Native extensions have an .ANE extension. Internally, a native extension has an ActionScript interface, plus one or more implementations for different platforms. Each implementation is also written in ActionScript, but can also make use of an ExtensionContext class to access native code. The native libraries themselves are typically written in C or C++, or Java in an Android library, though other languages are possible and one of Adobe's examples calls Microsoft .NET. They are not sandboxed. The main limitations are that they cannot re-implement ActionScript classes, and placing native user interface controls on the Flash surface is not supported.
There are several areas where native extensions will prove useful. These are making use of otherwise inaccessible device features, reusing legacy code or existing libraries, and improving the performance of critical code. Since they are easy to distribute and have developer-friendly ActionScript APIs, we can expect to see a proliferation of native extensions some of which will be widely adopted. Taken together, these three technologies make AIR more interesting than before, particularly as a cross-platform mobile toolkit. It is significant that the six new tablet apps, including Photoshop Touch, that were previewed by Adobe at MAX are built with Adobe AIR but delivered using the captive runtime, and make heavy use of native extensions.
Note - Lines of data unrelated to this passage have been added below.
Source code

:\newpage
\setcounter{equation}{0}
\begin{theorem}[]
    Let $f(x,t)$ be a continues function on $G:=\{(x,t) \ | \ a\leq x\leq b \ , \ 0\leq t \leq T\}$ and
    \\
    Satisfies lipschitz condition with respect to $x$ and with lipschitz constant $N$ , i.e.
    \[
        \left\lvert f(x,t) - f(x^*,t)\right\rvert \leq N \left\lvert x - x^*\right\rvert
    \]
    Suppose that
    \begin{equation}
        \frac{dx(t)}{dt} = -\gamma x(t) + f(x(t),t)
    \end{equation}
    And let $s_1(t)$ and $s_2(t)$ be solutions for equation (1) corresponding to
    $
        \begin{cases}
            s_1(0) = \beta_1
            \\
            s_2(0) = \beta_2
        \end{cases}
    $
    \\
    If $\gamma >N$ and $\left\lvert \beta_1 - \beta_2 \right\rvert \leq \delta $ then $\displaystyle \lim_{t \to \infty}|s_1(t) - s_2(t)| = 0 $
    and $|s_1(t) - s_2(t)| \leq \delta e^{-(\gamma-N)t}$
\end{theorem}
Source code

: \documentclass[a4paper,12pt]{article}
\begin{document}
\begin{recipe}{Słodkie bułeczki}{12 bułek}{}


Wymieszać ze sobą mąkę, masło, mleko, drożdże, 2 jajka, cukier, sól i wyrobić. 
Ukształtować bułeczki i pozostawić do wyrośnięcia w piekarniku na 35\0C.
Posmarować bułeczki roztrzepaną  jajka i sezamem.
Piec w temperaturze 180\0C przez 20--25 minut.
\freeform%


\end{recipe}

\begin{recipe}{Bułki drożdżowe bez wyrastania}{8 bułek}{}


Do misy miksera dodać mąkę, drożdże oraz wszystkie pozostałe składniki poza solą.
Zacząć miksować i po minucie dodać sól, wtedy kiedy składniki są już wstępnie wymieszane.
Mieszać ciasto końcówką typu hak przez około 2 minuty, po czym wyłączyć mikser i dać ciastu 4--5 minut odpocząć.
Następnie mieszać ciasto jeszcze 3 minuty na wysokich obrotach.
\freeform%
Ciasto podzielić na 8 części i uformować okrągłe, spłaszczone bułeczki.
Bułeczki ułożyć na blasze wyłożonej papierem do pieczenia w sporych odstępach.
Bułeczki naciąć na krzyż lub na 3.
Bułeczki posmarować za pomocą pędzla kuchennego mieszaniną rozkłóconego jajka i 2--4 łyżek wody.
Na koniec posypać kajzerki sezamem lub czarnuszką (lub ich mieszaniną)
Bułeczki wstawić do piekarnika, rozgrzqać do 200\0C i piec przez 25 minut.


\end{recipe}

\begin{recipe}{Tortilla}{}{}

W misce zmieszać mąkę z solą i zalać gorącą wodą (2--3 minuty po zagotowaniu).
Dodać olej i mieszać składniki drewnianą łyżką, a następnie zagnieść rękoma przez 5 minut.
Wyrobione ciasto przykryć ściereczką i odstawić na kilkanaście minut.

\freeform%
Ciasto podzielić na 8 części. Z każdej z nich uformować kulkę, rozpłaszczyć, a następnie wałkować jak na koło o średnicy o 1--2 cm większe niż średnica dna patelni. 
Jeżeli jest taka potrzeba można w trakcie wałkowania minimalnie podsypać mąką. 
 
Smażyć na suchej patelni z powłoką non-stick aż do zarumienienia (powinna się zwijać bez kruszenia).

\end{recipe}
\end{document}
MAX attendees also heard about new features coming to future versions of Flash. Among the most significant is concurrent programming for ActionScript. This will look similar to JavaScript's web workers, and while it will not give developers complete freedom to use multiple threads, it will be relatively safe and easy to code.
What about PhoneGap then, which is also a cross-platform toolkit for mobile? A good question, and one that Adobe will only answer in vague terms. "If you are building a rich game, use Flash. If you are building data-driven applications that are fundamentally pulling source from an end service into an application you can use HTML 5 and PhoneGap to get on those devices," Adobe's senior vice president David Wadhwani told me. Note, though, that he said "can use" to allow for the fact that mobile AIR also covers that second scenario, though currently on a smaller range of devices.
Follow the money
Adobe is hedging its bets, and the fact that it remains the Flash company may make it an uncomfortable home for Nitobi employees with their commitment to HTML and JavaScript rather than proprietary runtimes. Charland is aware of that tension, though he remarks in a blog post: "If you doubt Adobe's intentions, it's important to consider how Adobe makes money – it's from tools, services and solutions, not shipping runtimes."
Flash also remains important for web developers who need a consistent cross-browser platform for rich applications. Some came to MAX anxious for reassurance that Flash will not be abandoned. "It would be like returning to the browser wars," one developer told me.
That reassurance was evident at MAX. Flash is not dead, though it is becoming a specialist resource rather than something to stick on web pages to spice them up. Thank goodness.